Wang N, Khan S, Elo LL (2023) VarSCAT: A computational tool for sequence context annotations of genomic variants. PLoS Comput Biol 1 (8): e1010727. https://doi.org/10.1371/journal.pcbi.1010727
conda env create -f environment.yml
conda activate VarSCAT
pip install -r requirements.txt
for pip install, bedtools and htslib should be installed manually. So we recommended install VarSCAT with conda.
Currently tested on CentOS 7.9 and ubuntu 20.04, Windows is not supported due to dependencies
VarSCAT were tested with python 3.6.8 and the versions of dependencies are listed as follows
- PyVCF3==1.0.2 (https://pypi.org/project/PyVCF3/)
- Biopython=1.76 (https://biopython.org/)
- Pandas==1.1.5, lastest version on python3.6 (https://pandas.pydata.org/pandas-docs/version/1.1.5/)
- pysam==0.18.0 (https://pysam.readthedocs.io/en/latest/index.html)
- ordered-set==4.0.2, lastest version on python3.6 (https://pypi.org/project/ordered-set/4.0.2/)
- pyfaidx==0.6.4, lastest version on python3.6 (https://pypi.org/project/pyfaidx/0.6.4/)
- packaging==21.3 (This dependency is for pyfaidx to read bgzip compressed reference fasta.)
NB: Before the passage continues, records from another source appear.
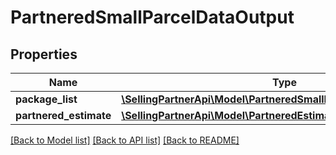 # PartneredSmallParcelDataOutput

## Properties
Name | Type | Description | Notes
------------ | ------------- | ------------- | -------------
**package_list** | [**\SellingPartnerApi\Model\PartneredSmallParcelPackageOutputList**](PartneredSmallParcelPackageOutputList.md) |  | 
**partnered_estimate** | [**\SellingPartnerApi\Model\PartneredEstimate**](PartneredEstimate.md) |  | [optional] 

[[Back to Model list]](../README.md#documentation-for-models) [[Back to API list]](../README.md#documentation-for-api-endpoints) [[Back to README]](../README.md)


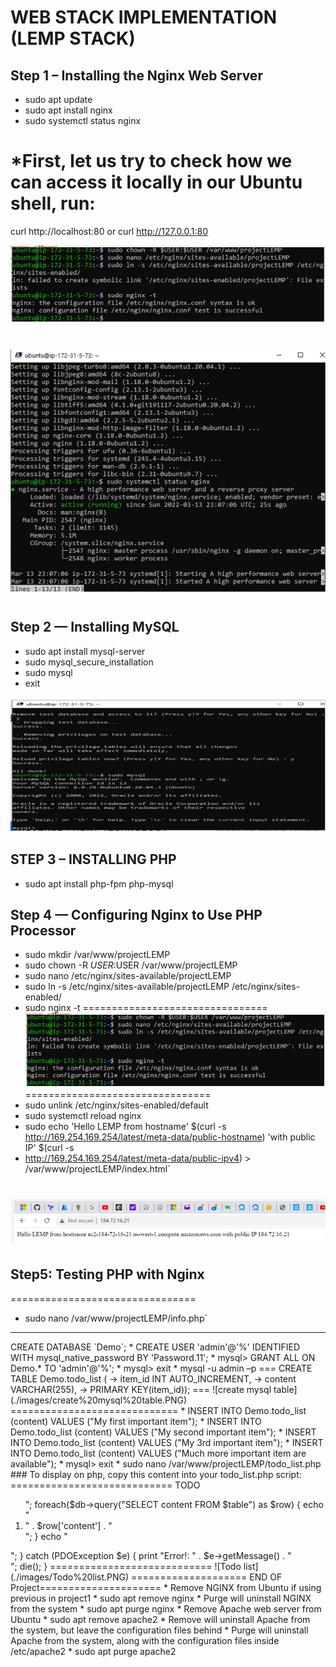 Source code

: # WEB STACK IMPLEMENTATION (LEMP STACK)

## Step 1 – Installing the Nginx Web Server

* sudo apt update
* sudo apt install nginx
* sudo systemctl status nginx

*First, let us try to check how we can access it locally in our Ubuntu shell, run:
==========================
curl http://localhost:80
or
curl http://127.0.0.1:80

![install nginx](./images/intalling%20nginx.PNG)

![nginx running](./images/nginx%20running.PNG)
==========================

## Step 2 — Installing MySQL
* sudo apt install mysql-server
* sudo mysql_secure_installation
* sudo mysql
* exit

![install mysql](./images/install%20mysql.PNG)

## STEP 3 – INSTALLING PHP
* sudo apt install php-fpm php-mysql

## Step 4 — Configuring Nginx to Use PHP Processor

* sudo mkdir /var/www/projectLEMP
* sudo chown -R $USER:$USER /var/www/projectLEMP
* sudo nano /etc/nginx/sites-available/projectLEMP
* sudo ln -s /etc/nginx/sites-available/projectLEMP /etc/nginx/sites-enabled/
* sudo nginx -t
================================
![install nginx ](./images/intalling%20nginx.PNG)
================================
* sudo unlink /etc/nginx/sites-enabled/default
* sudo systemctl reload nginx
* sudo echo 'Hello LEMP from hostname' $(curl -s http://169.254.169.254/latest/meta-data/public-hostname) 'with public IP' $(curl -s
* http://169.254.169.254/latest/meta-data/public-ipv4) > /var/www/projectLEMP/index.html`

![install nginx](./images/nginx%20install.PNG)
================================
## Step5: Testing PHP with Nginx
================================

* sudo nano /var/www/projectLEMP/info.php`
---
<?php
phpinfo();
sudo rm /var/www/your_domain/info.php
---
**For PHP 7: install libapache2-mod-php:

 sudo apt install libapache2-mod-php
================================
![Php running](./images/PHP%20running.PNG)
================================

## STEP6: RETRIEVING DATA FROM MYSQL DATABASE WITH PHP

* sudo mysql
* mysql> CREATE DATABASE `Demo`;
* CREATE USER 'admin'@'%' IDENTIFIED WITH mysql_native_password BY 'Password.11';
* mysql> GRANT ALL ON Demo.* TO 'admin'@'%';
* mysql> exit

* mysql -u admin –p
===
CREATE TABLE Demo.todo_list (
    -> item_id INT AUTO_INCREMENT,
    -> content VARCHAR(255),
    -> PRIMARY KEY(item_id));
===
![create mysql table](./images/create%20mysql%20table.PNG)
=============================

* INSERT INTO Demo.todo_list (content) VALUES ("My first important item");
* INSERT INTO Demo.todo_list (content) VALUES ("My second important item");
* INSERT INTO Demo.todo_list (content) VALUES ("My 3rd important item");
* INSERT INTO Demo.todo_list (content) VALUES ("Much more important item are available");
* mysql> exit
* sudo nano /var/www/projectLEMP/todo_list.php

### To display on php, copy this content into your todo_list.php script:
============================
<?php
$user = "admin";
$password = "password.11";
$database = "Demo";
$table = "todo_list";

try {
    $db = new PDO("mysql:host=localhost;dbname=$database", $user, $password);
    echo "<h2>TODO</h2><ol>";
    foreach($db->query("SELECT content FROM $table") as $row) {
        echo "<li>" . $row['content'] . "</li>";
    }
    echo "</ol>";
    } catch (PDOException $e) {
        print "Error!: " . $e->getMessage() . "<br/>";
        die();
  }
============================
![Todo list](./images/Todo%20list.PNG)




==================== END OF Project=====================

* Remove NGINX from Ubuntu if using previous in project1
* sudo apt remove nginx
* Purge will uninstall NGINX from the system
* sudo apt purge nginx
* Remove Apache web server from Ubuntu
* sudo apt remove apache2

* Remove will uninstall Apache from the system, but leave the configuration files behind
* Purge will uninstall Apache from the system, along with the configuration files inside /etc/apache2
* sudo apt purge apache2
- pybedtools==0.7.10 (http://daler.github.io/pybedtools/changes.html#changes-in-v0-7-10)
- bedtools==2.30.0 (/~https://github.com/arq5x/bedtools2/tree/v2.30.0)
- htslib==1.9 (/~https://github.com/samtools/htslib/tree/1.9)
Because of dependency, the speed of reading bgzip reference fasta is slower than plain fasta. The plain fasta is recommended at the moment.
The reference sequence file should be indexed with samtools (http://www.htslib.org/doc/samtools-faidx.html)
The VCF file should be indexed if specific locations need to be analyzed (http://www.htslib.org/doc/tabix.html)
Output 5' align positions, 3' align positions, 3' edge positions, flanking bases of variants, HGVS nomenclature and distance to 3' variants
python VarSCAT.py -A --LRP 1 --HGVS 1 --flank 1 --neighbor 1 --vcf ./data/test.vcf.gz --reference ./data/test.fa --output output
Chromosome Position REF ALT ID SAMPLE 5'_aligned 3'_aligned 3'_edge ref_sequence alt_sequence HGVS distance_3_nearest_Var(bp)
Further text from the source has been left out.